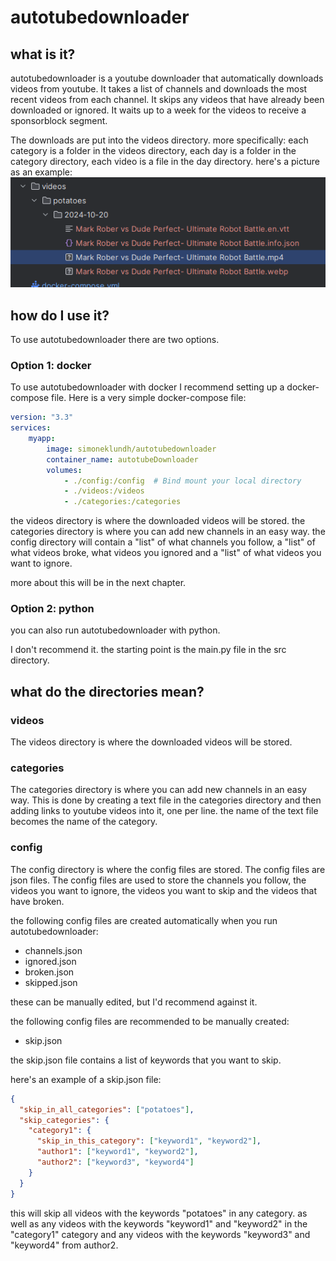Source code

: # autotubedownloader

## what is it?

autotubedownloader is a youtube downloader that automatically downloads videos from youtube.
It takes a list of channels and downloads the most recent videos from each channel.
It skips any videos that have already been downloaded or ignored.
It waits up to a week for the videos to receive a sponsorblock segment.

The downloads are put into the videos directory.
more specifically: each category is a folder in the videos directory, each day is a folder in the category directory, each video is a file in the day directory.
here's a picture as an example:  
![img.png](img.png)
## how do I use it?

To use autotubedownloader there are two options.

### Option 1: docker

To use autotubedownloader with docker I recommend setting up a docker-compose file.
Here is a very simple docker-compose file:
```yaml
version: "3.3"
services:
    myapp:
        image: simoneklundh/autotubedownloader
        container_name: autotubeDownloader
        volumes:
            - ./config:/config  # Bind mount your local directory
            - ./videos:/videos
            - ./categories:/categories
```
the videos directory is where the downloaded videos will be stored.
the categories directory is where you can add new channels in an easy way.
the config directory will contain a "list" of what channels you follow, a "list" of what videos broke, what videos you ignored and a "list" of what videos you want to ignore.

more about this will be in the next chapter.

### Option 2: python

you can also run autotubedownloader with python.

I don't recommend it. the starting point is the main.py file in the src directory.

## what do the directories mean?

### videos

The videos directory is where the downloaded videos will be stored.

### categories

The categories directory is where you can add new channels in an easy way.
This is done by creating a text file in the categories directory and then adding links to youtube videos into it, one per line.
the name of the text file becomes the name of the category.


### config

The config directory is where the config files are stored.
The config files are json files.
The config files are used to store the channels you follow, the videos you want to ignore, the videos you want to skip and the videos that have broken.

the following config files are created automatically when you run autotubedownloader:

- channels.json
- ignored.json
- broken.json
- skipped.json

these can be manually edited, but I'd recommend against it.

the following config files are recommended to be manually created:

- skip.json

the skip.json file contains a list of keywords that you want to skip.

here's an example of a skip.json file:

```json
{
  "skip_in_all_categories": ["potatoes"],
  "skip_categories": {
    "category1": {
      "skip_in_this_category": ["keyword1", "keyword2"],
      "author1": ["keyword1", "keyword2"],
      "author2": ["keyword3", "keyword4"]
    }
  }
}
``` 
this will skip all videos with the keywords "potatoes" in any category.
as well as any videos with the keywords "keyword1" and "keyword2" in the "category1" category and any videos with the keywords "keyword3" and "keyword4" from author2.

• • • •

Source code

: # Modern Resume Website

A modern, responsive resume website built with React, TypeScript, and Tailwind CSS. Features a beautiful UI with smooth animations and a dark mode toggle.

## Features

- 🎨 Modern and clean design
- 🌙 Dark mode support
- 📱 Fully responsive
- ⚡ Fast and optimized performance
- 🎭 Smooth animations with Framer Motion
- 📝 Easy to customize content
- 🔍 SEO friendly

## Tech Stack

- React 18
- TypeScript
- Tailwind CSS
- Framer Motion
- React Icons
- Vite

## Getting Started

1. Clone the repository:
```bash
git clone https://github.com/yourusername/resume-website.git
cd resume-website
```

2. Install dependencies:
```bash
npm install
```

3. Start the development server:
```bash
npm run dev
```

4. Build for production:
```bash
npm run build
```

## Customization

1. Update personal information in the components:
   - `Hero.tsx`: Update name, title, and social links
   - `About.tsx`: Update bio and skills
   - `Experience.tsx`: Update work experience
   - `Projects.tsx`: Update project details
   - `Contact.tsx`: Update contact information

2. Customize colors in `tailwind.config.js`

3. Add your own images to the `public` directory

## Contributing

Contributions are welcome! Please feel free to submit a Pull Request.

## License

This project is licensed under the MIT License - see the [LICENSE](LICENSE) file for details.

• • • •

Write out exactly the lines that fall from the line with "It takes a list" to the line with "## how do I use it?" in the records above, keeping both ends.

It takes a list of channels and downloads the most recent videos from each channel.
It skips any videos that have already been downloaded or ignored.
It waits up to a week for the videos to receive a sponsorblock segment.

The downloads are put into the videos directory.
more specifically: each category is a folder in the videos directory, each day is a folder in the category directory, each video is a file in the day directory.
here's a picture as an example:  
![img.png](img.png)
## how do I use it?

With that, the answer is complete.